Stuart MacBride (that's me) was born in Dumbarton -- which is Glasgow as far as I'm concerned -- moving up to Aberdeen at the tender age of two, when fashions were questionable. Nothing much happened for years and years and years: learned to play the recorder, then forgot how when they changed from little coloured dots to proper musical notes (why the hell couldn't they have taught us the notes in the first bloody place? I could have been performing my earth-shattering rendition of 'Three Blind Mice' at the Albert Hall by now!); appeared in some bizarre World War Two musical production; did my best to avoid eating haggis and generally ran about the place a lot.
Next up was an elongated spell in Westhill -- a small suburb seven miles west of Aberdeen -- where I embarked upon a mediocre academic career, hindered by a complete inability to spell and an attention span the length of a gnat's doodad.
And so to UNIVERSITY, far too young, naive and stupid to be away from the family home, sharing a subterranean flat in one of the seedier bits of Edinburgh with a mad Irishman, and four other bizarre individuals. The highlight of walking to the art school in the mornings (yes: we were students, but we still did mornings) was trying not to tread in the fresh bloodstains outside our front door, and dodging the undercover CID officers trying to buy drugs. Lovely place.
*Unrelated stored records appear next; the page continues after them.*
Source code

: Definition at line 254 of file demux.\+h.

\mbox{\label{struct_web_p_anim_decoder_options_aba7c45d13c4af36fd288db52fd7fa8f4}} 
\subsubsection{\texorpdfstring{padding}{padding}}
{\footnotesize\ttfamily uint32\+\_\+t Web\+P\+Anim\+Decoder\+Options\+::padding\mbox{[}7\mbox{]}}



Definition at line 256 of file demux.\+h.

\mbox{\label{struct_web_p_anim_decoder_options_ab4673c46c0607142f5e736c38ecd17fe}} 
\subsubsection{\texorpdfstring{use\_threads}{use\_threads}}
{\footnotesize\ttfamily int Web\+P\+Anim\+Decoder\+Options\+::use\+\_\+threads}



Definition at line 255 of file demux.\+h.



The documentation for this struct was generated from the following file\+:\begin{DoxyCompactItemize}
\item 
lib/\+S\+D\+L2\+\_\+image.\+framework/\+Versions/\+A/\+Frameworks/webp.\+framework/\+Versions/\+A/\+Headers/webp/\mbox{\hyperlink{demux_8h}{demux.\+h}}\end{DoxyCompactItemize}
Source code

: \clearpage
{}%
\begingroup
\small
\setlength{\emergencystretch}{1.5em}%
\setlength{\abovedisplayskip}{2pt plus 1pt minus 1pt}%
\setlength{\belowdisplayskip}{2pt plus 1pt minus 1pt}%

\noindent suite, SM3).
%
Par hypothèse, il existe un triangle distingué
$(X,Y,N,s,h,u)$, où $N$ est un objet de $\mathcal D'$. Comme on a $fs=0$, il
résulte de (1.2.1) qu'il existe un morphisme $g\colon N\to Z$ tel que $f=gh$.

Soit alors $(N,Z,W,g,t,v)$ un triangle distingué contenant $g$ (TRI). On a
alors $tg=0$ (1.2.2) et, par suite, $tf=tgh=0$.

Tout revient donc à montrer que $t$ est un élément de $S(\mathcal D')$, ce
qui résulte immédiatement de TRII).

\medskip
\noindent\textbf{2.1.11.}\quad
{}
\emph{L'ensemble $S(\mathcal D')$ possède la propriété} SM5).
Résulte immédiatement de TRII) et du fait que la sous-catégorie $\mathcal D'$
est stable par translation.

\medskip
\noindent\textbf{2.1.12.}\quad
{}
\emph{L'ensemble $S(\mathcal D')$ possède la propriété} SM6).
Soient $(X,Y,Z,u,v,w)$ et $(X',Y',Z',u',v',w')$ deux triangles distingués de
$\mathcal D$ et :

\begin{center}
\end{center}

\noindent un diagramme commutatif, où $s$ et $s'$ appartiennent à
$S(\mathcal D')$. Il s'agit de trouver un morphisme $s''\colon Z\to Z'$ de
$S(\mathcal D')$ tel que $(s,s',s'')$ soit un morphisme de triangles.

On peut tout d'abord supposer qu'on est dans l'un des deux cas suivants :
But university and I did not see eye to eye, so off I went to work offshore. Like many all-male environments, working offshore was the intellectual equivalent of Animal House, only without the clever bits. Swearing, smoking, eating, more swearing, pornography, swearing, drinking endless plastic cups of tea... and did I mention the swearing? But it was more money than I'd seen in my life! There's something about being handed a wadge of cash as you clamber off the minibus from the heliport, having spent the last two weeks offshore and the last two hours in an orange, rubber romper suit / body bag, then blowing most of it in the pubs and clubs of Aberdeen. And being young enough to get away without a hangover.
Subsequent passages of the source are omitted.